Thats a very cool image indeed. And ive recently moved my stuff on deviant art. And so far had no problem. So i would agree with everyone and say put your stuff up there. look forward to seeing more of your work
Discodave


----------



## BackNickelBack (Jul 17, 2007)

Very nice.

You could also post your artwork at Altafat, they have site-hosted galleries.


----------



## marlowegarp (Jul 17, 2007)

I'm more of an "Apple" man myself, but I certainly appreciate your stuff.


----------



## plumpum (Jul 17, 2007)

VERY VERY sexy! PLEASE post more!:eat2:


----------



## kropotkin_fan (Jul 18, 2007)

Awesome, very nice pear shape.


----------



## Axof (Jul 23, 2007)

I actually did post another image, but now it says my messages has to be approved by moderator and the message didn't appear. Well, maybe you are right, I have to look for a site.
I registered at devianart but I am not quite sure how this work. What is a subscription and what is difference between free registration and subscription?
Do I submit print or submit deviation?






This one is called "Queen and her two helpers"


----------



## Axof (Jul 23, 2007)

The site is http://axof.deviantart.com/
I will up some more images later.


----------



## gangstadawg (Jul 23, 2007)

nice stuff man. you need a deviant art page.


----------



## bigplaidpants (Jul 23, 2007)

Axof said:


> I actually did post another image, but now it says my messages has to be approved by moderator and the message didn't appear.
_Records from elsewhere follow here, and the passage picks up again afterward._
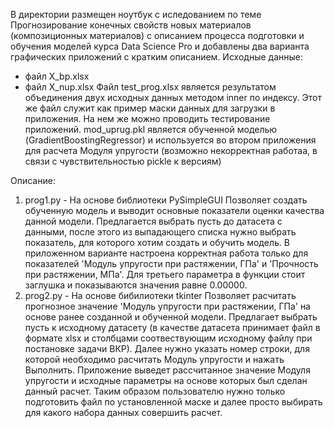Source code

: В директории размещен ноутбук с иследованием по теме Прогнозирование конечных свойств новых материалов (композиционных материалов) с описанием процесса подготовки и обучения моделей курса Data Science Pro и добавлены два варианта графических приложений с кратким описанием. 
Исходные данные:
- файл X_bp.xlsx
- файл X_nup.xlsx
Файл test_prog.xlsx является результатом объединения двух исходных данных методом inner по индексу. Этот же файл служит как пример маски данных для загрузки в приложения. На нем же можно проводить тестирование приложений.
mod_uprug.pkl является обученной моделью (GradientBoostingRegressor) и используется во втором приложения для расчета Модуля упругости (возможно некорректная работаа, в связи с чувствительностью pickle к версиям)

Описание:
1. prog1.py - На основе библиотеки PySimpleGUI
Позволяет создать обученную модель и выводит основные показатели оценки качества данной модели. Предлагается выбрать пусть до датасета с данными, после этого из выпадающего списка нужно выбрать показатель, для которого хотим создать и обучить модель.
В приложенном варианте настроена корректная работа только для показателей 'Модуль упругости при растяжении, ГПа' и 'Прочность при растяжении, МПа'. Для третьего параметра в функции стоит заглушка и показываются значения равне 0.00000.
2. prog2.py - На основе бибилиотеки tkinter
Позволяет расчитать прогнозное значение 'Модуль упругости при растяжении, ГПа' на основе ранее созданной и обученной модели. Предлагает выбрать пусть к исходному датасету (в качестве датасета принимает файл в формате xlsx и столбцами соотвествующим исходному
файлу при постановке задачи ВКР). Далее нужно указать номер строки, для которой необходимо расчитать Модуль упругости и нажать Выполнить. Приложение выведет рассчитанное значение Модуля упругости и исходные параметры на основе которых был сделан данный расчет.
Таким образом пользователю нужно только подготовить файл по установленной маске и далее просто выбирать для какого набора данных совершить расчет. 

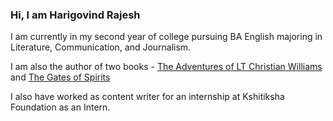 ### Hi, I am Harigovind Rajesh

I am currently in my second year of college pursuing BA English majoring in Literature, Communication, and Journalism.

I am also the author of two books - [The Adventures of LT Christian Williams](https://notionpress.com/read/the-adventures-of-lit-christian-williams) and [The Gates of Spirits](https://notionpress.com/read/the-gates-of-spirits)

I also have worked as content writer for an internship at Kshitiksha Foundation as an Intern.
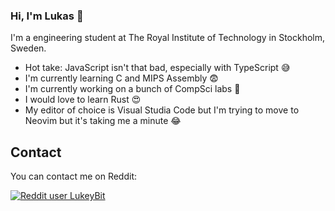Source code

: ### Hi, I'm Lukas 👋
I'm a engineering student at The Royal Institute of Technology in Stockholm, Sweden.

- Hot take: JavaScript isn't that bad, especially with TypeScript 😅
- I'm currently learning C and MIPS Assembly 😨
- I'm currently working on a bunch of CompSci labs 🥵
- I would love to learn Rust 😍
- My editor of choice is Visual Studia Code but I'm trying to move to Neovim but it's taking me a minute 😂

## Contact
You can contact me on Reddit:

[![Reddit user LukeyBit](https://img.shields.io/badge/Follow%20me-Reddit-red?logo=reddit&logoColor=white)](https://www.reddit.com/user/LukeyBit)

<!--
**LukeyBit/LukeyBit** is a ✨ _special_ ✨ repository because its `README.md` (this file) appears on your GitHub profile.

Here are some ideas to get you started:

- 🔭 I’m currently working on ...
- 🌱 I’m currently learning ...
- 👯 I’m looking to collaborate on ...
- 🤔 I’m looking for help with ...
- 💬 Ask me about ...
- 📫 How to reach me: ...
- 😄 Pronouns: ...
- ⚡ Fun fact: ...
-->
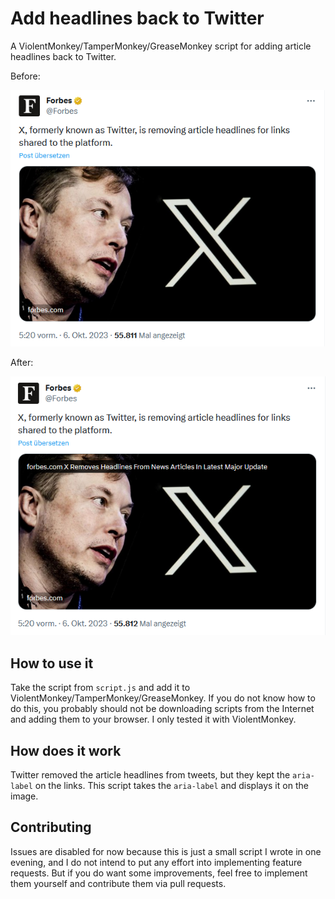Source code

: # Add headlines back to Twitter
A ViolentMonkey/TamperMonkey/GreaseMonkey script for adding article headlines back to Twitter.

Before:

![A screenshot of a tweet without the script applied.](before.png)

After:

![A screenshot of a tweet with the script applied.](after.png)

## How to use it

Take the script from `script.js` and add it to ViolentMonkey/TamperMonkey/GreaseMonkey. If you do not know how to do this, you probably should not be downloading scripts from the Internet and adding them to your browser. I only tested it with ViolentMonkey.

## How does it work

Twitter removed the article headlines from tweets, but they kept the `aria-label` on the links. This script takes the `aria-label` and displays it on the image.

## Contributing

Issues are disabled for now because this is just a small script I wrote in one evening, and I do not intend to put any effort into implementing feature requests. But if you do want some improvements, feel free to implement them yourself and contribute them via pull requests.
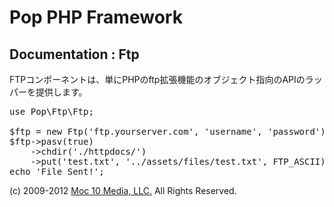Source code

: Pop PHP Framework
=================

Documentation : Ftp
-------------------

FTPコンポーネントは、単にPHPのftp拡張機能のオブジェクト指向のAPIのラッパーを提供します。


<pre>
use Pop\Ftp\Ftp;

$ftp = new Ftp('ftp.yourserver.com', 'username', 'password');
$ftp->pasv(true)
    ->chdir('./httpdocs/')
    ->put('test.txt', '../assets/files/test.txt', FTP_ASCII);
echo 'File Sent!';
</pre>

(c) 2009-2012 [Moc 10 Media, LLC.](http://www.moc10media.com) All Rights Reserved.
Well, maybe you are right, I have to look for a site.
> I registered at devianart but I am not quite sure how this work. What is a subscription and what is difference between free registration and subscription?
> Do I submit print or submit deviation?
> 
> ...



Welcome to the boards, Axof. I have to say, the queen of this piece looks strongly like a regular on these boards! :huh:


----------



## Phantomcrossing (Jul 24, 2007)

Very little difference between free and subscribed. Unless you want to sell professionally printed copies of your work online, don't submit things as prints. Submit it as deviations under whatever category you feel is best.


----------



## Cypress_bbw (Aug 21, 2007)

Axof said:


> The site is http://axof.deviantart.com/
> I will up some more images later.



I love DA!!!! Great art on Gaining and Feedees!  LOVE IT!!!


----------



## Cypress_bbw (Aug 21, 2007)

http://cypressbbw.deviantart.com/

Thats my site there on the wonderful DA. I also posted some belly pictures there.  Enjoy. Might post them here on Dimensions too...


----------



## The Orange Mage (Aug 21, 2007)

This is probably the best 3D art depicting the larger figure I have ever seen.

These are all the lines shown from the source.